* _Problem to solve_: Return all lines below containing the word "DoxyCompactItemize".

(Source texts of formatted documents)

-*-*-

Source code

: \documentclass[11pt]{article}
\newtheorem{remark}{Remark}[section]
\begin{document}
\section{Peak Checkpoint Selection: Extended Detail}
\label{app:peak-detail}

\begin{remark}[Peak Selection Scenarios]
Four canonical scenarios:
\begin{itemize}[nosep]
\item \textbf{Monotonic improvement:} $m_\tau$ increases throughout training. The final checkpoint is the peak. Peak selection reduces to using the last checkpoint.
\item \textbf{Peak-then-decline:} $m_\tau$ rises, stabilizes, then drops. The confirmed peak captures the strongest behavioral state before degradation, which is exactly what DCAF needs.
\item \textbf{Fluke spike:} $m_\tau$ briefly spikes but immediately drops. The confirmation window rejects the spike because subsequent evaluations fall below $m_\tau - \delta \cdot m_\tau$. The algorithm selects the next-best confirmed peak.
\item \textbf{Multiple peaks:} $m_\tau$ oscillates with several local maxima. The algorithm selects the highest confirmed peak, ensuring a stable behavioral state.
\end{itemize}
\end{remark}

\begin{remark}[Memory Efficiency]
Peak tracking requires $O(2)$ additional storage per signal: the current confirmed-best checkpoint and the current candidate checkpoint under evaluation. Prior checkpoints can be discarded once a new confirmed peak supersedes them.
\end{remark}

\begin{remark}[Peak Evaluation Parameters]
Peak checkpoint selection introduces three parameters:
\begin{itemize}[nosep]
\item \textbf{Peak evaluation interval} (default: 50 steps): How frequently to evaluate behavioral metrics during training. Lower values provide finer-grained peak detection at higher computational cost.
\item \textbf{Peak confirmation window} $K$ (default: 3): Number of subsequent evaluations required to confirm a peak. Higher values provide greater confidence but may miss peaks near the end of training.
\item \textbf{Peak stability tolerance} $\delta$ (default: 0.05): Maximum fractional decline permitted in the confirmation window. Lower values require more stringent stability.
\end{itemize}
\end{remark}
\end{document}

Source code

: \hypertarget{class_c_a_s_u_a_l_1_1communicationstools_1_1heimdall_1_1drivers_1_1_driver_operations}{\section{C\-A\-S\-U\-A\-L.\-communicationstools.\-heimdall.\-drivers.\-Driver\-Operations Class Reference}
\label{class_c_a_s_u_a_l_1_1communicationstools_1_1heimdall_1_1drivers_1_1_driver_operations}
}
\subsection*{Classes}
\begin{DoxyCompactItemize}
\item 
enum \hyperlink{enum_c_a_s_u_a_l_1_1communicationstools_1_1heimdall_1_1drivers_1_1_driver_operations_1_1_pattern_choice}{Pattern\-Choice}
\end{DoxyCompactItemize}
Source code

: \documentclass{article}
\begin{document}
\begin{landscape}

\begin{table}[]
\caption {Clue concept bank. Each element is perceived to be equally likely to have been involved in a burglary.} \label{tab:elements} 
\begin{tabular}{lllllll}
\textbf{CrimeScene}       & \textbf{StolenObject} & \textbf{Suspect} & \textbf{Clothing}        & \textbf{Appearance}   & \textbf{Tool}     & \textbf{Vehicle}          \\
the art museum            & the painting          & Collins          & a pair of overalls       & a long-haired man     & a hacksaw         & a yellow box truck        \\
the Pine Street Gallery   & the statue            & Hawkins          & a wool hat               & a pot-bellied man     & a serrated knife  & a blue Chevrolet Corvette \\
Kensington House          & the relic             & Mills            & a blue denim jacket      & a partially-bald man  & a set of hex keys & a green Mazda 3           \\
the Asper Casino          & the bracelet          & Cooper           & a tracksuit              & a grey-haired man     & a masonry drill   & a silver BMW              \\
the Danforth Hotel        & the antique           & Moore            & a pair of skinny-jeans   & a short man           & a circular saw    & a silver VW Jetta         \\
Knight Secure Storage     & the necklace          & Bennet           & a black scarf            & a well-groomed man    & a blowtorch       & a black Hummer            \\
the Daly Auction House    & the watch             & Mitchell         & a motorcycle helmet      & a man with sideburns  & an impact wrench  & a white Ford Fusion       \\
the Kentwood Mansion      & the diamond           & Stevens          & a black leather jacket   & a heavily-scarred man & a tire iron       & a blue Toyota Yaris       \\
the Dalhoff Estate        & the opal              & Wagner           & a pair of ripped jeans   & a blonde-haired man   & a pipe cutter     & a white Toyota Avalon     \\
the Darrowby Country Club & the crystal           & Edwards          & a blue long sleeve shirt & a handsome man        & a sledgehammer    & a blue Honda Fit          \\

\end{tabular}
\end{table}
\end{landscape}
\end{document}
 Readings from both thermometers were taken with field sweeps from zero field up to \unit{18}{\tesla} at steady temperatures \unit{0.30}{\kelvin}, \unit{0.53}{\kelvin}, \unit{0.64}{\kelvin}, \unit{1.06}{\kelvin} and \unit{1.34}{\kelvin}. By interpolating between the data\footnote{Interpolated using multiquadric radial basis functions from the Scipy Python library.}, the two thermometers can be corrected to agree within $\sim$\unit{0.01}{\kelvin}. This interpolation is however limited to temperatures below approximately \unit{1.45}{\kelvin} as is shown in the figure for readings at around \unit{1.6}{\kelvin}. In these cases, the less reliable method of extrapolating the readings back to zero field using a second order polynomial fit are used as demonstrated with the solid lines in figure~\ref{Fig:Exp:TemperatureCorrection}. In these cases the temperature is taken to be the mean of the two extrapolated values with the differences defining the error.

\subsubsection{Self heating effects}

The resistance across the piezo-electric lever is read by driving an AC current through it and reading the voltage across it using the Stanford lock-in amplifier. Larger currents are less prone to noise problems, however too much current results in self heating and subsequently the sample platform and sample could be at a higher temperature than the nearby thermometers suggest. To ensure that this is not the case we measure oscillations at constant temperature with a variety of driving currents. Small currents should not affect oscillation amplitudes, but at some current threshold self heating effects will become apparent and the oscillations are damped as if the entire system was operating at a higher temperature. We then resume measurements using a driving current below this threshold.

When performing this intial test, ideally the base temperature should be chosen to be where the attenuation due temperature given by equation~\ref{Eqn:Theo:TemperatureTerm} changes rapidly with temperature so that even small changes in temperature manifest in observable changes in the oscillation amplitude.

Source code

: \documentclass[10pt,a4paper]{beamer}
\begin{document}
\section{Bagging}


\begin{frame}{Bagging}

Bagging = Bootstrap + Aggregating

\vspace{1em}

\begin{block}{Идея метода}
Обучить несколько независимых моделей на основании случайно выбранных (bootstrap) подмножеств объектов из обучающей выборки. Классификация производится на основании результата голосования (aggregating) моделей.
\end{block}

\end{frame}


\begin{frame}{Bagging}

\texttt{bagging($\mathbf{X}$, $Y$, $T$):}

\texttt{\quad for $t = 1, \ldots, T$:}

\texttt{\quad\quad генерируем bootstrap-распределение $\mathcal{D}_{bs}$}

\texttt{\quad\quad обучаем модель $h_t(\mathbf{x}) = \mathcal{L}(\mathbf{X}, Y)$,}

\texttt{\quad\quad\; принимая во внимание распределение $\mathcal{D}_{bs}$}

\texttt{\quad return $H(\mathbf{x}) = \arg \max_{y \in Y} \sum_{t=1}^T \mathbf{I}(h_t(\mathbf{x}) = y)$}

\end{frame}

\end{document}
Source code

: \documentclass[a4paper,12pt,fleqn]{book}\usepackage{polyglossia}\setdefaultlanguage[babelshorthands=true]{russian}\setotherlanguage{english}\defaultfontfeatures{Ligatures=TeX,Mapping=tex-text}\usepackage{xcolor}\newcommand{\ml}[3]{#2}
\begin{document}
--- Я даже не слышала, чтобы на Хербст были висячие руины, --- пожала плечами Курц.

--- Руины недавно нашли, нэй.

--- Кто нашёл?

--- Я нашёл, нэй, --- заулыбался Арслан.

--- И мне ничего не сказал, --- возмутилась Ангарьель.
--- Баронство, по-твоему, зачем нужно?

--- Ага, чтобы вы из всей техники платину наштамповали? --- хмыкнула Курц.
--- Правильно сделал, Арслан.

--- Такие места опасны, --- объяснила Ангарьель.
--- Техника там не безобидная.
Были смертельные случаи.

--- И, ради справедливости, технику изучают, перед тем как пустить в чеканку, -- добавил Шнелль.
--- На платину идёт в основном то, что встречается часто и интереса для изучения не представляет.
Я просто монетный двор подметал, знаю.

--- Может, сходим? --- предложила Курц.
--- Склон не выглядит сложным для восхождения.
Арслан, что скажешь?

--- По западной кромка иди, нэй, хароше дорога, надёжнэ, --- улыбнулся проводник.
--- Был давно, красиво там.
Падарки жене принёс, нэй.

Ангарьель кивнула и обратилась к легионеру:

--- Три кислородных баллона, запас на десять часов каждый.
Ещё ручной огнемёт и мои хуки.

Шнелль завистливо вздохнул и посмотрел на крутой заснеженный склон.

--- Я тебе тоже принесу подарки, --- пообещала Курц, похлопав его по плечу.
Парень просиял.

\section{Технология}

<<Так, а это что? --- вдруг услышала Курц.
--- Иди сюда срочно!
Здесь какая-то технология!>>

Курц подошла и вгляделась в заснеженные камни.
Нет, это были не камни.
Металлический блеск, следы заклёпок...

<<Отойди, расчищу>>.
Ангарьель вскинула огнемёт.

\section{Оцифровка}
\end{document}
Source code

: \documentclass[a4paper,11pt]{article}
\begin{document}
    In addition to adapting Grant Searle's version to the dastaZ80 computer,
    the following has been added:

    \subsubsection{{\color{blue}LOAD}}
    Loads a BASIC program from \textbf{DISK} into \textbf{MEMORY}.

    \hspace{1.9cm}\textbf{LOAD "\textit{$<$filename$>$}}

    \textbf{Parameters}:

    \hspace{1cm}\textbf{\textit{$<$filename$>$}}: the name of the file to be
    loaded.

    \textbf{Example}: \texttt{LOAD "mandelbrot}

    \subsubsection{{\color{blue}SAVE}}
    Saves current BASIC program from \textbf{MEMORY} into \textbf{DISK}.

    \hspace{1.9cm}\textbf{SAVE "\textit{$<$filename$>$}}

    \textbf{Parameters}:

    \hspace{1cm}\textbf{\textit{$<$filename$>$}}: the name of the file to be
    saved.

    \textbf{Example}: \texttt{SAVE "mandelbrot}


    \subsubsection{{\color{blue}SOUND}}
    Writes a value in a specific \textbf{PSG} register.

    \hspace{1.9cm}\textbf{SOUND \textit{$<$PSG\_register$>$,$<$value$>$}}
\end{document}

-*-*-

* _Answer box_:
\begin{DoxyCompactItemize}
\end{DoxyCompactItemize}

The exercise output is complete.